START Data for review

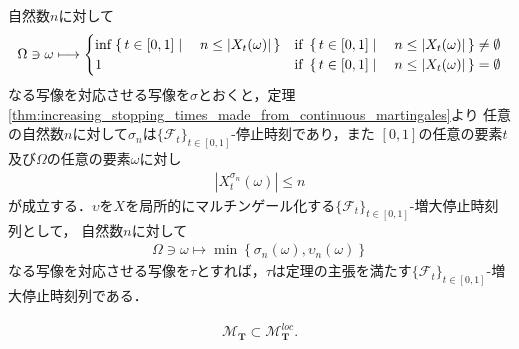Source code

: 	\begin{sketch}
		自然数$n$に対して
		\begin{align}
			\Omega \ni \omega \longmapsto
			\begin{cases}
				\operatorname*{inf}_{} \left\{\, t \in [0,1] \mid \quad n \leq |X_{t}(\omega)|\, \right\} 
				& \mbox{if } \left\{\, t \in [0,1] \mid \quad n \leq |X_{t}(\omega)|\, \right\} \neq \emptyset \\
				1 & \mbox{if } \left\{\, t \in [0,1] \mid \quad n \leq |X_{t}(\omega)|\, \right\} = \emptyset
			\end{cases}
		\end{align}
		なる写像を対応させる写像を$\sigma$とおくと，定理\ref{thm:increasing_stopping_times_made_from_continuous_martingales}より
		任意の自然数$n$に対して$\sigma_{n}$は$\{\mathscr{F}_{t}\}_{t \in [0,1]}$-停止時刻であり，また
		$[0,1]$の任意の要素$t$及び$\Omega$の任意の要素$\omega$に対し
		\begin{align}
			\left| X^{\sigma_{n}}_{t}(\omega) \right| \leq n
		\end{align}
		が成立する．$\upsilon$を$X$を局所的にマルチンゲール化する$\{\mathscr{F}_{t}\}_{t \in [0,1]}$-増大停止時刻列として，
		自然数$n$に対して
		\begin{align}
			\Omega \ni \omega \longmapsto \min\left\{ \sigma_{n}(\omega),\upsilon_{n}(\omega) \right\}
		\end{align}
		なる写像を対応させる写像を$\tau$とすれば，$\tau$は定理の主張を満たす$\{\mathscr{F}_{t}\}_{t \in [0,1]}$-増大停止時刻列である．
		\QED
	\end{sketch}
	
	\begin{screen}
		\begin{thm}[マルチンゲールは局所マルチンゲール]
			\begin{align}
				\mathscr{M}_{\mathbf{T}} \subset \mathscr{M}^{loc}_{\mathbf{T}}.
			\end{align}
		\end{thm}
	\end{screen}
	
	\begin{sketch}
		
	\end{sketch}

END Data for review

* **Assignment**: The records above should be output exactly, but without any of their pictures.

* **Answer box**:
Source code

: 	\begin{sketch}
		自然数$n$に対して
		\begin{align}
			\Omega \ni \omega \longmapsto
			\begin{cases}
				\operatorname*{inf}_{} \left\{\, t \in [0,1] \mid \quad n \leq |X_{t}(\omega)|\, \right\} 
				& \mbox{if } \left\{\, t \in [0,1] \mid \quad n \leq |X_{t}(\omega)|\, \right\} \neq \emptyset \\
				1 & \mbox{if } \left\{\, t \in [0,1] \mid \quad n \leq |X_{t}(\omega)|\, \right\} = \emptyset
			\end{cases}
		\end{align}
		なる写像を対応させる写像を$\sigma$とおくと，定理\ref{thm:increasing_stopping_times_made_from_continuous_martingales}より
		任意の自然数$n$に対して$\sigma_{n}$は$\{\mathscr{F}_{t}\}_{t \in [0,1]}$-停止時刻であり，また
		$[0,1]$の任意の要素$t$及び$\Omega$の任意の要素$\omega$に対し
		\begin{align}
			\left| X^{\sigma_{n}}_{t}(\omega) \right| \leq n
		\end{align}
		が成立する．$\upsilon$を$X$を局所的にマルチンゲール化する$\{\mathscr{F}_{t}\}_{t \in [0,1]}$-増大停止時刻列として，
		自然数$n$に対して
		\begin{align}
			\Omega \ni \omega \longmapsto \min\left\{ \sigma_{n}(\omega),\upsilon_{n}(\omega) \right\}
		\end{align}
		なる写像を対応させる写像を$\tau$とすれば，$\tau$は定理の主張を満たす$\{\mathscr{F}_{t}\}_{t \in [0,1]}$-増大停止時刻列である．
		\QED
	\end{sketch}
	
	\begin{screen}
		\begin{thm}[マルチンゲールは局所マルチンゲール]
			\begin{align}
				\mathscr{M}_{\mathbf{T}} \subset \mathscr{M}^{loc}_{\mathbf{T}}.
			\end{align}
		\end{thm}
	\end{screen}
	
	\begin{sketch}
		
	\end{sketch}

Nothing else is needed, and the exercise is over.